§ **Exercise material**:

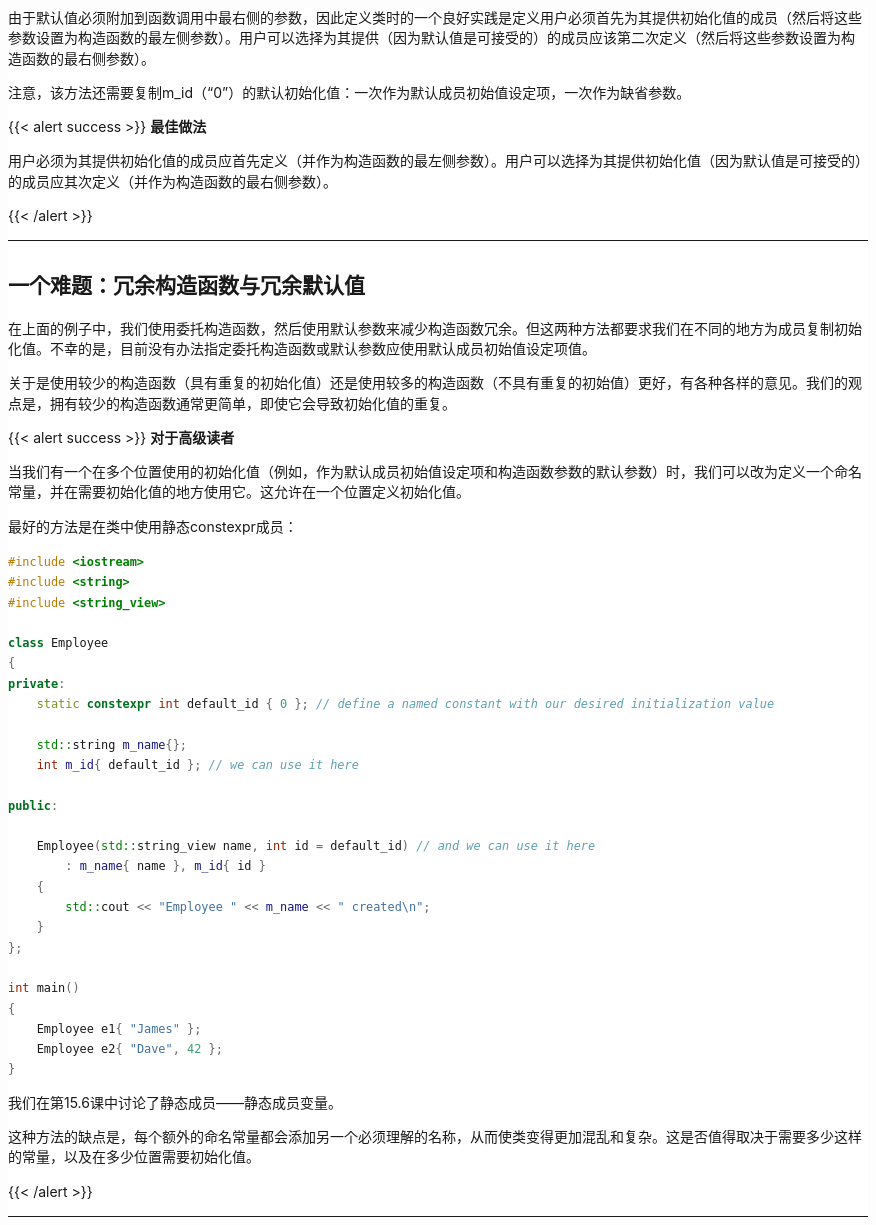 由于默认值必须附加到函数调用中最右侧的参数，因此定义类时的一个良好实践是定义用户必须首先为其提供初始化值的成员（然后将这些参数设置为构造函数的最左侧参数）。用户可以选择为其提供（因为默认值是可接受的）的成员应该第二次定义（然后将这些参数设置为构造函数的最右侧参数）。

注意，该方法还需要复制m_id（“0”）的默认初始化值：一次作为默认成员初始值设定项，一次作为缺省参数。

{{< alert success >}}
**最佳做法**

用户必须为其提供初始化值的成员应首先定义（并作为构造函数的最左侧参数）。用户可以选择为其提供初始化值（因为默认值是可接受的）的成员应其次定义（并作为构造函数的最右侧参数）。

{{< /alert >}}

***
## 一个难题：冗余构造函数与冗余默认值

在上面的例子中，我们使用委托构造函数，然后使用默认参数来减少构造函数冗余。但这两种方法都要求我们在不同的地方为成员复制初始化值。不幸的是，目前没有办法指定委托构造函数或默认参数应使用默认成员初始值设定项值。

关于是使用较少的构造函数（具有重复的初始化值）还是使用较多的构造函数（不具有重复的初始值）更好，有各种各样的意见。我们的观点是，拥有较少的构造函数通常更简单，即使它会导致初始化值的重复。

{{< alert success >}}
**对于高级读者**

当我们有一个在多个位置使用的初始化值（例如，作为默认成员初始值设定项和构造函数参数的默认参数）时，我们可以改为定义一个命名常量，并在需要初始化值的地方使用它。这允许在一个位置定义初始化值。

最好的方法是在类中使用静态constexpr成员：

```C++
#include <iostream>
#include <string>
#include <string_view>

class Employee
{
private:
    static constexpr int default_id { 0 }; // define a named constant with our desired initialization value
    
    std::string m_name{};
    int m_id{ default_id }; // we can use it here

public:

    Employee(std::string_view name, int id = default_id) // and we can use it here
        : m_name{ name }, m_id{ id }
    {
        std::cout << "Employee " << m_name << " created\n";
    }
};

int main()
{
    Employee e1{ "James" };
    Employee e2{ "Dave", 42 };
}
```

我们在第15.6课中讨论了静态成员——静态成员变量。

这种方法的缺点是，每个额外的命名常量都会添加另一个必须理解的名称，从而使类变得更加混乱和复杂。这是否值得取决于需要多少这样的常量，以及在多少位置需要初始化值。

{{< /alert >}}

***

§ **Your assignment**:
Only lines holding the word "include" are wanted here; copy each from the listing.

§ **Your solution**:
#include <iostream>
#include <string>
#include <string_view>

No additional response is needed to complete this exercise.